Money Supply – Falling at the fastest rate since 1930. M2 fell 2.2% in February and fell 2.4% in March… Contraction in supply should contract liquidity in the system and stifle inflation. Watch bank deposits they are still declining. See the above definition of stagflation… the pressure on the economy is building.
Banking Facts: banks borrowed $8 billion last week down from the $32.6 billion the previous week. 9% decline reported by regional banks in deposits… outflows remain… “sound and resilient”. The Fed is giving just enough money through the BTFP (Bank Term Funding Program) facility to keep from a collapse ($305.4 billion, up $8 billion on the week) but not enough to eliminate the pain. “Sound and resilient” are the words uttered by many… not even close.
Week ending 5/3 – Money Market Funds showed an $18.3 billion increase in deposits. Bank deposits fell $13.8 billion. Doesn’t include the PACW announcement of a 10% decline in deposits… “sound & resilient”!
Consumer credit card debt is on the rise. It totaled $986 billion in the first quarter. This is a negative sign for the economic picture as most consumer debt is attributed to monthly expenses rising due to inflation.
Our longer-term view is still negative, but nothing goes straight down or up… there are always positive and negative swings in a longer-term trend. A look at the daily chart from the October lows validates exactly that premise. We have to remain focused on short-term trades until there is longer-term directional clarity. Sector-driven activity is in play short term with narrow leadership. News is in the driver’s seat as we take positions that are technically moving and offering opportunities. The key remains, know where you are now, know what is happening now, and know what is on the horizon… act accordingly. The goal now is to manage the risk of positions, take what is offered… short or long, and then manage your money.
Tuesday: Stocks were lower on below-average volume. NASDAQ mega-caps closed positive with some intraday volatility. Defensive stocks still testing lower. Banks (KBE) bounced off the lows showing some signs of life… gave some back on Monday. Energy (XLE) broke lower. The balance of the sectors are moving sideways and bucking resistance. Overall the signals are mixed with QQQ, XLK, XLY, IGV showing leadership with SOXX still in limbo. One of the eleven sectors closed higher on the day with below-average volume. We see the overall trend is still up from the October lows. NASDAQ is leading, S&P 500 is drifting, Small caps and Dow are lagging. Looking for some breadth in the move higher to gain confidence in the move. I am willing to be more patient than anxious currently as the trend unfolds.
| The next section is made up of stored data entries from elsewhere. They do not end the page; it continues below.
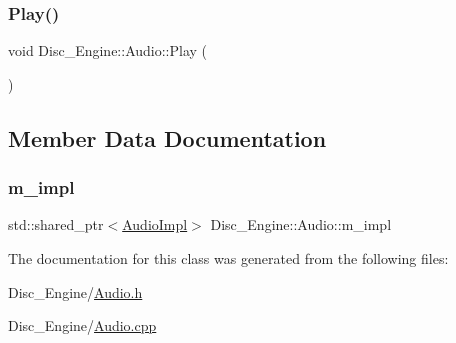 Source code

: \mbox{\label{class_disc___engine_1_1_audio_a8c35b6601e9953672cb3430a6a2e48d5}} 
\subsubsection{\texorpdfstring{Play()}{Play()}\hspace{0.1cm}{\footnotesize\ttfamily [2/2]}}
{\footnotesize\ttfamily void Disc\+\_\+\+Engine\+::\+Audio\+::\+Play (\begin{DoxyParamCaption}{ }\end{DoxyParamCaption})}



\subsection{Member Data Documentation}
\mbox{\label{class_disc___engine_1_1_audio_a48cd67333f402e0e3f73e3cf70482f07}} 
\subsubsection{\texorpdfstring{m\+\_\+impl}{m\_impl}}
{\footnotesize\ttfamily std\+::shared\+\_\+ptr$<$\mbox{\hyperlink{struct_disc___engine_1_1_audio_impl}{Audio\+Impl}}$>$ Disc\+\_\+\+Engine\+::\+Audio\+::m\+\_\+impl\hspace{0.3cm}{\ttfamily [private]}}



The documentation for this class was generated from the following files\+:\begin{DoxyCompactItemize}
\item 
Disc\+\_\+\+Engine/\mbox{\hyperlink{_audio_8h}{Audio.\+h}}\item 
Disc\+\_\+\+Engine/\mbox{\hyperlink{_audio_8cpp}{Audio.\+cpp}}\end{DoxyCompactItemize}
What I am watching on Wednesday: Large-cap biotech XBI upside resumption with test to the previous lows… KBE/KRE downside resumption? A run higher in GOOG… SOXX follow through… broader leadership coming? This market has to be evaluated sector by sector to define the leadership near term. Positive setups are in place but no real follow-through on the upside yet. Upside: QQQ, SOXX. Downside: FAZ, SRS, ERY, TZA.
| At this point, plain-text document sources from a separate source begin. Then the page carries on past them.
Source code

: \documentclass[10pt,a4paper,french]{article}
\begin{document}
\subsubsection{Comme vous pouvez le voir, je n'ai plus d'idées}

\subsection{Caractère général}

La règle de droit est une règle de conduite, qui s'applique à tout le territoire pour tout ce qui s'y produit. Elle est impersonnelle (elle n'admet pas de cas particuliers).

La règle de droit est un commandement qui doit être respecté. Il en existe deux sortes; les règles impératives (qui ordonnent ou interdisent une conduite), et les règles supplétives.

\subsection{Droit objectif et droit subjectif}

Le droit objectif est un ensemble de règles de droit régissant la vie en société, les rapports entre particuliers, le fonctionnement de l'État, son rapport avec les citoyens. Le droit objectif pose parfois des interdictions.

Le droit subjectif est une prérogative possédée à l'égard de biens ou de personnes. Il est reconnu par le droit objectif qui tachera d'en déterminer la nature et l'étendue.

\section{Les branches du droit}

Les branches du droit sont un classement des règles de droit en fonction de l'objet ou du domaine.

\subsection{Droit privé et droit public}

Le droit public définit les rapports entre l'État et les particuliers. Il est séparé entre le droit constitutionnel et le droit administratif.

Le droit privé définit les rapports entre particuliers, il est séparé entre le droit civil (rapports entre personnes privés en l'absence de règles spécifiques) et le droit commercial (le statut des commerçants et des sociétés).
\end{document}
“Vision without action is a daydream… Action without vision is a nightmare.” Japanese proverb
The goal of these notes is to allow you, the investor, to learn how to see the market development as the progression through the sector develops based on news, speculation, and data. Data drives long-term results and develops trends… speculation and news are short-term drivers and offer higher risk trading opportunities. Through the use of both technical and fundamental data, we can have greater confidence in our trading strategies with a disciplined approach to investing and managing the risk of our money.